Он, однако, был непреклонен. И я подумал: а так ли верно, что публика не виновата в том, что пишут ее «отвязные» критики, что поют с экрана ее кумиры и что творят ее министры и правители?
Мы расстались в четыре утра, а в девять я снова был у него и, представь себе, застал у него уже человек десять певцов и певиц, которых он прослушивал в связи со своей постановкой оперы в Самаре. И тогда я понял, что значит слово «титан». Солженицын и Ростропович — два последних титана нашего века, это бесспорно. При этом я не знаю, какой титан Солженицын насчет выпивки и застольных баек, но что Ростропович титан в трех лицах — и в музыке, и в риторике, и в застолье, — это я видел своими глазами. И потому втройне жаль, что мы не попали сегодня в Милан и не выпили с ним.
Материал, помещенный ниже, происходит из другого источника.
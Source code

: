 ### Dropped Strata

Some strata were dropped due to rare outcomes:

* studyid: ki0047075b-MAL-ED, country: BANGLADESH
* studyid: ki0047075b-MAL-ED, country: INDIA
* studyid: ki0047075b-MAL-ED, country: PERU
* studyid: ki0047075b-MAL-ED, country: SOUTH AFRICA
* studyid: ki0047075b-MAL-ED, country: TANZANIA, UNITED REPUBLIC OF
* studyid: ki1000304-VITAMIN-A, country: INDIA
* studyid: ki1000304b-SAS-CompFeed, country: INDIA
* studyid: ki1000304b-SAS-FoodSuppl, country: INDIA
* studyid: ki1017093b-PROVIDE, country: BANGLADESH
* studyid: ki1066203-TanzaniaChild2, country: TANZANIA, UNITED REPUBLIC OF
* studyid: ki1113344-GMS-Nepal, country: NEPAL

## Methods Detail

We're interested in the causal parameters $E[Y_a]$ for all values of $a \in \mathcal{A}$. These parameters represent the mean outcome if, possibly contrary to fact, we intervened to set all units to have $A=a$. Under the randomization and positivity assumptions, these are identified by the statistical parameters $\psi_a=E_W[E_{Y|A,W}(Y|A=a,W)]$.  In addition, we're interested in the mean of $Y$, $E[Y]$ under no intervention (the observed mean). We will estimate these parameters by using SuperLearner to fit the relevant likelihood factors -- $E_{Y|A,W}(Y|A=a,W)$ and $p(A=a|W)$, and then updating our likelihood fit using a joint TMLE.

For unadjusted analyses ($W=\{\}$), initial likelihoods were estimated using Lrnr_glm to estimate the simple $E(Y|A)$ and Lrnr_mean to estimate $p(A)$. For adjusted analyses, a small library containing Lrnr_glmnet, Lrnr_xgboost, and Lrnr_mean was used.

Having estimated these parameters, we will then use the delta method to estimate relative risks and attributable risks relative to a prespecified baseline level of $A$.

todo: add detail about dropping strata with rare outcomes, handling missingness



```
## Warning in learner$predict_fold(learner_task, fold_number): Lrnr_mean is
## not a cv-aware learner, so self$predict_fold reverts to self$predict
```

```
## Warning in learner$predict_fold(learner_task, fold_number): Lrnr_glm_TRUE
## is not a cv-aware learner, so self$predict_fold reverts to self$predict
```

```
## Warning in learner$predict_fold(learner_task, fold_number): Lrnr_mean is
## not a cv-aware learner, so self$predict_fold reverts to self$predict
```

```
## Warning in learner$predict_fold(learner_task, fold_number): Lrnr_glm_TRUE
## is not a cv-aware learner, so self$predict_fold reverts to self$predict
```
Ты бы услышал великие байки великого человека! — Городишко Наварра, — сообщил Саша. — До Милана полста километров.
«Совершенно секретно», № 10, 2009 г.:
ОДИННАДЦАТЬ ЛЕТ СПУСТЯ, или КТО ПОБЬЕТ АБРАМОВИЧА?
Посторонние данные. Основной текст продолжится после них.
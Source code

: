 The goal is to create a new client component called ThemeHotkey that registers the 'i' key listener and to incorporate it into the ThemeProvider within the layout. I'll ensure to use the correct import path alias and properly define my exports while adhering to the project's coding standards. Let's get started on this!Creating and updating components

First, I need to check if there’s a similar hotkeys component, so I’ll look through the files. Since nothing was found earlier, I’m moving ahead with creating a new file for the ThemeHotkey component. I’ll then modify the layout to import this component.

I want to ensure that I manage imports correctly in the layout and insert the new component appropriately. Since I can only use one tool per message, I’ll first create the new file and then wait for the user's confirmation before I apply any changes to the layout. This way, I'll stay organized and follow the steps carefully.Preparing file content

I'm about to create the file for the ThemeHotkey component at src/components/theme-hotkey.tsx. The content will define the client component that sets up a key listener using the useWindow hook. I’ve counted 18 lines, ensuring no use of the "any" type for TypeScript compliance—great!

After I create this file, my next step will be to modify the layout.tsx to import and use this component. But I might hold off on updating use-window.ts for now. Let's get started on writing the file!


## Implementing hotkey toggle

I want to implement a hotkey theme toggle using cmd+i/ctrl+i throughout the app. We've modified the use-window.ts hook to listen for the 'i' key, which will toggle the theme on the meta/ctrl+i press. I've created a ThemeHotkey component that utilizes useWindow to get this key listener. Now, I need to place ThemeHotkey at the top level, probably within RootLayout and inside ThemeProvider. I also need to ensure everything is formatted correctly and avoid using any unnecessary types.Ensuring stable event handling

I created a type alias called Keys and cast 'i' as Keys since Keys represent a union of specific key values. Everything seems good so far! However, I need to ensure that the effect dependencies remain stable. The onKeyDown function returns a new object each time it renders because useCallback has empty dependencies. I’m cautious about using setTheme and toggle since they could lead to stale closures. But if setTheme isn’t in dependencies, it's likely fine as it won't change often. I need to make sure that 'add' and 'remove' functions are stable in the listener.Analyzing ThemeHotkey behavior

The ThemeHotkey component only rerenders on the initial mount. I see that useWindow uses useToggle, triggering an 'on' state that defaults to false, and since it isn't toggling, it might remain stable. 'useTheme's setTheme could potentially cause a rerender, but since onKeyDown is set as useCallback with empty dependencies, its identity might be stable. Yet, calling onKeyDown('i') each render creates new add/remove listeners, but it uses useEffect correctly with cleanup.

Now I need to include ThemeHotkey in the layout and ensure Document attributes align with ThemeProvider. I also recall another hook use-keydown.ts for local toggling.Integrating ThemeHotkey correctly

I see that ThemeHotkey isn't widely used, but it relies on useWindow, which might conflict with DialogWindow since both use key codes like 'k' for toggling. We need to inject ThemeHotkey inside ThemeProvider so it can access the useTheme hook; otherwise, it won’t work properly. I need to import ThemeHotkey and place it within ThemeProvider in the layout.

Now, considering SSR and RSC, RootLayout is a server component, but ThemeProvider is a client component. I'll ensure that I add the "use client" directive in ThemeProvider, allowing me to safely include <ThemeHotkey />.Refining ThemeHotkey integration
(к национальной гордости великороссов)
ФЕДЕРАЛЬНАЯ СЛУЖБА БЕЗОПАСНОСТИ РФ
ИНДИВИДУАЛЬНЫЙ ПРОПУСК
Выдан гражданину: Тополь Эдуард Владимирович
Для въезда и пребывания в: г. Анадырь.
Цель въезда: Деловая поездка — презентация художественного фильма «На краю стою», знакомство с эко-культурным наследием Чукотки.
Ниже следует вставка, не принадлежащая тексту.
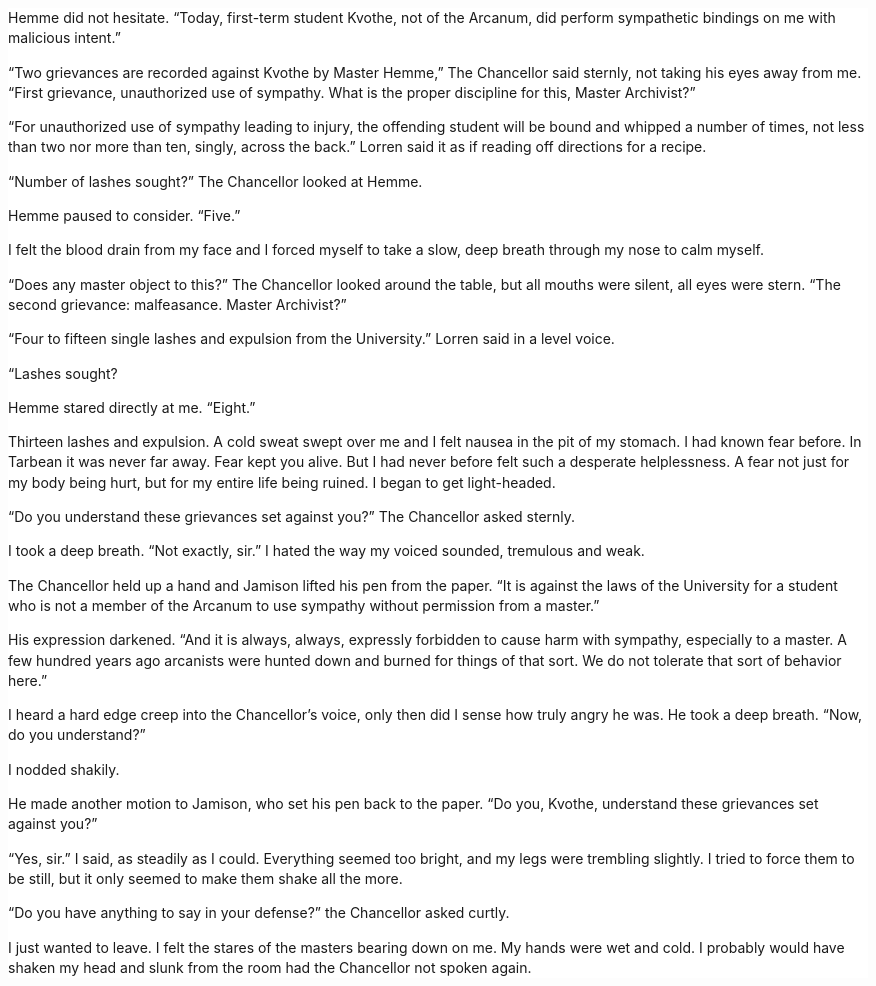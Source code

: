 Hemme did not hesitate. “Today, first-term student Kvothe, not of the Arcanum, did perform sympathetic bindings on me with malicious intent.”

“Two grievances are recorded against Kvothe by Master Hemme,” The Chancellor said sternly, not taking his eyes away from me. “First grievance, unauthorized use of sympathy. What is the proper discipline for this, Master Archivist?”

“For unauthorized use of sympathy leading to injury, the offending student will be bound and whipped a number of times, not less than two nor more than ten, singly, across the back.” Lorren said it as if reading off directions for a recipe.

“Number of lashes sought?” The Chancellor looked at Hemme.

Hemme paused to consider. “Five.”

I felt the blood drain from my face and I forced myself to take a slow, deep breath through my nose to calm myself.

“Does any master object to this?” The Chancellor looked around the table, but all mouths were silent, all eyes were stern. “The second grievance: malfeasance. Master Archivist?”

“Four to fifteen single lashes and expulsion from the University.” Lorren said in a level voice.

“Lashes sought?

Hemme stared directly at me. “Eight.”

Thirteen lashes and expulsion. A cold sweat swept over me and I felt nausea in the pit of my stomach. I had known fear before. In Tarbean it was never far away. Fear kept you alive. But I had never before felt such a desperate helplessness. A fear not just for my body being hurt, but for my entire life being ruined. I began to get light-headed.

“Do you understand these grievances set against you?” The Chancellor asked sternly.

I took a deep breath. “Not exactly, sir.” I hated the way my voiced sounded, tremulous and weak.

The Chancellor held up a hand and Jamison lifted his pen from the paper. “It is against the laws of the University for a student who is not a member of the Arcanum to use sympathy without permission from a master.”

His expression darkened. “And it is always, always, expressly forbidden to cause harm with sympathy, especially to a master. A few hundred years ago arcanists were hunted down and burned for things of that sort. We do not tolerate that sort of behavior here.”

I heard a hard edge creep into the Chancellor’s voice, only then did I sense how truly angry he was. He took a deep breath. “Now, do you understand?”

I nodded shakily.

He made another motion to Jamison, who set his pen back to the paper. “Do you, Kvothe, understand these grievances set against you?”

“Yes, sir.” I said, as steadily as I could. Everything seemed too bright, and my legs were trembling slightly. I tried to force them to be still, but it only seemed to make them shake all the more.

“Do you have anything to say in your defense?” the Chancellor asked curtly.

I just wanted to leave. I felt the stares of the masters bearing down on me. My hands were wet and cold. I probably would have shaken my head and slunk from the room had the Chancellor not spoken again.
Татьяна ГАМАН, инженер-технолог, начальник Управления социальной защиты населения Чукотского АО, на Севере с 81-го года: Лучшие годы Чукотки — с 1980 по 87-й. Тогда людей сюда привлекали повышенной зарплатой, приезжали на 3 года, оставались надолго. Был высокий образовательный уровень. Билибинский район был крупнейшим по добыче золота, олова, вольфрама. У чукчей и эскимосов было большое количество скота. Развал и голод начались с 1987 года. Прекратились зарплаты, шахты закрывались, поселки рассыпались, профессионалы уехали. Чукчам разрешили приватизировать оленей, и пошло — оленей меняли на водку, стада утратили и съели, династии оленеводов и зверобоев исчезли. От населения в 150 000 человек осталось 50 000, из них 16 000 — чукчи и эскимосы, остальные — пенсионеры, дети, инвалиды, алкоголики, ну и трудоспособные.